Sallie Alcorn is an American politician who has held political office as an at-large council member in the City of Houston, Texas since 2020. Alcorn collected 22.8% of the votes in the November 5, 2019 general election, which triggered a runoff. She won her runoff election on December 14, 2019 with 52.8% (90,235) of the vote. Although Houston City Council had previously held a female majority from 2006-2007, Alcorn will be serving with the largest number of female council members elected to office at one time in council history after the District B election is settled.

Early life and education
Alcorn (nee Comstock) was born in North Carolina and moved to Houston when she was in the seventh grade, later graduating from Westchester High School. She received a BBA in finance from the University of Texas at Austin and an MA in Public Administration from the University of Houston. She is married to George Alcorn with 4 children, and is a member of St. Michael the Archangel Catholic Church.

Political career
Alcorn’s first run for public office was in 2019, the race that she won. She accumulated the largest number of votes in a 9-person race which secured her seat a runoff against Eric Dick, which Alcorn won.
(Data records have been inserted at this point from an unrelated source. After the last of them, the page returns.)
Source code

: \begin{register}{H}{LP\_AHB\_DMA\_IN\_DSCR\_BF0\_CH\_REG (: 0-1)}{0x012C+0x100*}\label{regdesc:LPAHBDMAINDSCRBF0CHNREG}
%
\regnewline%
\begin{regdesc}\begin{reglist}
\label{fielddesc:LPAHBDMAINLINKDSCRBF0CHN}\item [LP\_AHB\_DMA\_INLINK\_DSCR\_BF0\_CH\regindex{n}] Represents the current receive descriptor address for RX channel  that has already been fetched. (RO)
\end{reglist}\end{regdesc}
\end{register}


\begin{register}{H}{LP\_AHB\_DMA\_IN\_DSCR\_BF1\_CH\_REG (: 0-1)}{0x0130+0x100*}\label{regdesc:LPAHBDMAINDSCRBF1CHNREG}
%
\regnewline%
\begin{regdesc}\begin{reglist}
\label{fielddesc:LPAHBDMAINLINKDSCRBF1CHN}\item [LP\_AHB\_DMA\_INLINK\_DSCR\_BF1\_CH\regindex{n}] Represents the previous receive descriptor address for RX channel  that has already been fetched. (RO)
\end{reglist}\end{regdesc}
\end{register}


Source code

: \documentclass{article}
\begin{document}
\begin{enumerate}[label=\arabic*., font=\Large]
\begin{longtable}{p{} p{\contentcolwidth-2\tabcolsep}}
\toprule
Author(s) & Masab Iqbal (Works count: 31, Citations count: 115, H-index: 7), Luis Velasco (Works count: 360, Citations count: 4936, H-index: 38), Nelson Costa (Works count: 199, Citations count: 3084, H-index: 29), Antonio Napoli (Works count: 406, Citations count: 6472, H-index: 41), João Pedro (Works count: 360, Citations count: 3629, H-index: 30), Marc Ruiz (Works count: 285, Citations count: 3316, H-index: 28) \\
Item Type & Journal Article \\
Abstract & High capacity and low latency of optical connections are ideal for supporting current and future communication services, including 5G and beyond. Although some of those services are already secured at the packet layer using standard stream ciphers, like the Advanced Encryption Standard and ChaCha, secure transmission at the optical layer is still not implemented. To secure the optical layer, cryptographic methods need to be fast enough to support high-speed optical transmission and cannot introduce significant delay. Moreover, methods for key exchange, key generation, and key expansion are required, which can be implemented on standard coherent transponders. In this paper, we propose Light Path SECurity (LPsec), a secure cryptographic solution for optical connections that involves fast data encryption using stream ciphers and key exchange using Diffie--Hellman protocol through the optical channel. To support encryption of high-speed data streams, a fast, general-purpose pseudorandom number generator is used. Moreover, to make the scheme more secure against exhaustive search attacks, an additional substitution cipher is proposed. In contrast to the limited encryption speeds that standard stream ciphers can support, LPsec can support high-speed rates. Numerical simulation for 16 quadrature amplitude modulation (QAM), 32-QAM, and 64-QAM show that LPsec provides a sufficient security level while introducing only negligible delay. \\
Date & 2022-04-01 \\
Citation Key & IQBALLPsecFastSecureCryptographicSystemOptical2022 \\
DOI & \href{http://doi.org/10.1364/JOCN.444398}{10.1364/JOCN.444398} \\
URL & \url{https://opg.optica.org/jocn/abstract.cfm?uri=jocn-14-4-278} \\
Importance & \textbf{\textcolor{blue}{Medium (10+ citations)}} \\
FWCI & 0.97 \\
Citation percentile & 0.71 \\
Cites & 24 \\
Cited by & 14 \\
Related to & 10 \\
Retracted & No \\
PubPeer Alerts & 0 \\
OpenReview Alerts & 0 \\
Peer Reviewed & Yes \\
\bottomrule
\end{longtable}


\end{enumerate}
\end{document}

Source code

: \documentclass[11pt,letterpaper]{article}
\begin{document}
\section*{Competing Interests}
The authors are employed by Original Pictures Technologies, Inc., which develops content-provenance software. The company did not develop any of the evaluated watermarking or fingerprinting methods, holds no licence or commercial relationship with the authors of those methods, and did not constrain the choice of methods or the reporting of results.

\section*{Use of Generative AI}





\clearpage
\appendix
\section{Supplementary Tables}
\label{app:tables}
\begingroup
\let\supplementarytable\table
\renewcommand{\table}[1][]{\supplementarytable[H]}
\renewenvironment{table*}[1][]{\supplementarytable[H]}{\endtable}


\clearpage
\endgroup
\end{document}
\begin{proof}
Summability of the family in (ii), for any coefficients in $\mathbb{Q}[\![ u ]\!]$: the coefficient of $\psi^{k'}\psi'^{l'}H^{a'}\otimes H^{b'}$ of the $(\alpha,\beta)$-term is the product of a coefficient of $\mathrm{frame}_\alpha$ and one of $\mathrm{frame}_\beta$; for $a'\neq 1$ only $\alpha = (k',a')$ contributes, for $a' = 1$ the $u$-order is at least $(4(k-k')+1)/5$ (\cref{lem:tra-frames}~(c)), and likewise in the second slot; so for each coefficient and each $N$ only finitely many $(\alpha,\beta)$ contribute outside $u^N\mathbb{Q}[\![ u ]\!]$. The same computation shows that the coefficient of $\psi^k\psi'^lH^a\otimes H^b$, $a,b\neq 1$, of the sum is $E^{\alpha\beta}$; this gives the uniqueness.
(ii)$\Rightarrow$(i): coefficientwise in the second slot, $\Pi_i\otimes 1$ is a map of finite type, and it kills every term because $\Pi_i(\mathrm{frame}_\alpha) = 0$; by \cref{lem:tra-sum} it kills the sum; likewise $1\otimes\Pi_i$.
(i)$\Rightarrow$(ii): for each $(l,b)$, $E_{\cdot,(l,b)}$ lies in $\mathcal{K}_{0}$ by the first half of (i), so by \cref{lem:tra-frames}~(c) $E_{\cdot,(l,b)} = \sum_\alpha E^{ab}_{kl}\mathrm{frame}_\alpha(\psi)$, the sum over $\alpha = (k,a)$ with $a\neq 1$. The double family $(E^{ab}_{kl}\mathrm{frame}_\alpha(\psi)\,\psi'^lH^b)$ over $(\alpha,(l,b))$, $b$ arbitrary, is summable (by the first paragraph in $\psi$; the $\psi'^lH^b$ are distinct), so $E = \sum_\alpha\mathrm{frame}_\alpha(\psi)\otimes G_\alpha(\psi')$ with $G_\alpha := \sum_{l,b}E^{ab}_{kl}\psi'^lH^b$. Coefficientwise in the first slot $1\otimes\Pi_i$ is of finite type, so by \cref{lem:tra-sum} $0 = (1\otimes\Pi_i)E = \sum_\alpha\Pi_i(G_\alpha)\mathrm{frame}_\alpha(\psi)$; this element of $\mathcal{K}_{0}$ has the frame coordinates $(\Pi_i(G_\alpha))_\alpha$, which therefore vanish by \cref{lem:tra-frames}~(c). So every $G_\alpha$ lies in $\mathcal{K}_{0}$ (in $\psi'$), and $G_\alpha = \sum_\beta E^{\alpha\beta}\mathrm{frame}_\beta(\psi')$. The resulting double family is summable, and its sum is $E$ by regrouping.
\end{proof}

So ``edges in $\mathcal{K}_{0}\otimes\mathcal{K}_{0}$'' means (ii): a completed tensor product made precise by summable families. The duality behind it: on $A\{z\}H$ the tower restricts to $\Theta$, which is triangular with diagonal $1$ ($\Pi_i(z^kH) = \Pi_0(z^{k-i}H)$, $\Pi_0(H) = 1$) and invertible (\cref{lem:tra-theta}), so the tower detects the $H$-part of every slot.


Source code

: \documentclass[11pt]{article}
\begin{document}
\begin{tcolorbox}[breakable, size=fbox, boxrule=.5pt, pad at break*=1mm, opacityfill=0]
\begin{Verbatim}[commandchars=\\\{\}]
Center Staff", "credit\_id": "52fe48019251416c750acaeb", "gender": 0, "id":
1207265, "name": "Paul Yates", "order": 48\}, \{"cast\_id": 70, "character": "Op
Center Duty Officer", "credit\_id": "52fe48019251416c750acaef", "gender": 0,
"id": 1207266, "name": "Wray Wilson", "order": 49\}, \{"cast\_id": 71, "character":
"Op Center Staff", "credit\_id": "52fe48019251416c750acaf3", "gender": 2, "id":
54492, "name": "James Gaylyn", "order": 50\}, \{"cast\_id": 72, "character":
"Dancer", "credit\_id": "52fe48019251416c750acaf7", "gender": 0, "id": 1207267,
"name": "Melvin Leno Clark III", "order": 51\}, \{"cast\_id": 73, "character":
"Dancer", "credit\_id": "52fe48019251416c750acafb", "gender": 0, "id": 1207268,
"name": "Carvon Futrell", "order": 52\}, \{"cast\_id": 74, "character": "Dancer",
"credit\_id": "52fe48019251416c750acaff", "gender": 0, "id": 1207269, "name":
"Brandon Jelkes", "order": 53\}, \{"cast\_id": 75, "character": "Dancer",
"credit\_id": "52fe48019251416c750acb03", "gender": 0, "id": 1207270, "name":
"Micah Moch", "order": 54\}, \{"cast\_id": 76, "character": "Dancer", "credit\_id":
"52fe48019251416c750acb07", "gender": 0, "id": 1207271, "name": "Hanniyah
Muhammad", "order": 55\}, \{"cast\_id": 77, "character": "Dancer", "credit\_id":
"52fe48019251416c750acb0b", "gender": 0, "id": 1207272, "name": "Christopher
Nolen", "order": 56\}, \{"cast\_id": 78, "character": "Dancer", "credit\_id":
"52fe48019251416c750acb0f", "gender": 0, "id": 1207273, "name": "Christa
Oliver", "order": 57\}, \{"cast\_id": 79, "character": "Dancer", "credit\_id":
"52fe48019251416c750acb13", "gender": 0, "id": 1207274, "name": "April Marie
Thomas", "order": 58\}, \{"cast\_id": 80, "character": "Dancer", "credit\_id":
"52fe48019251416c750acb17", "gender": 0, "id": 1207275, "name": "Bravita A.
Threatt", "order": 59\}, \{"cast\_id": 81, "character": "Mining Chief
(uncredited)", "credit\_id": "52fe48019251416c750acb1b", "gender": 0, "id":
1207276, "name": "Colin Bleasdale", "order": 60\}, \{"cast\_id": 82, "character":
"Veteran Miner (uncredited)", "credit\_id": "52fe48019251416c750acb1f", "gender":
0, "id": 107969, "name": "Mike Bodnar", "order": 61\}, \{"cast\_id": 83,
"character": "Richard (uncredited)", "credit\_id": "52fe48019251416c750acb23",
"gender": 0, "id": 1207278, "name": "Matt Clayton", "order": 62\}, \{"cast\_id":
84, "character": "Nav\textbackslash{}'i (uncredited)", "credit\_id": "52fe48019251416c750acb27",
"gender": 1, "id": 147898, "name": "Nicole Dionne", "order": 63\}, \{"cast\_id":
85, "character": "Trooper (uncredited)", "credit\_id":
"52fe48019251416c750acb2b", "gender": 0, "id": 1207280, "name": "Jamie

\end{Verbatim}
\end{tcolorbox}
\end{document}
Since being elected to office, Sallie has focused on facilitating shared services between the City of Houston and Harris County, increasing transparency and community engagement surrounding the municipal budget, and focusing on ensuring the City of Houston prioritizes smart fiscal policies. Most recently, through unanimous approval of Council, Sallie passed an amendment that prioritizes identifying areas in which the City of Houston and Harris County governments can increase cooperation and streamline efforts, reducing the cost of operations and improving services to the residents of Houston and Harris County.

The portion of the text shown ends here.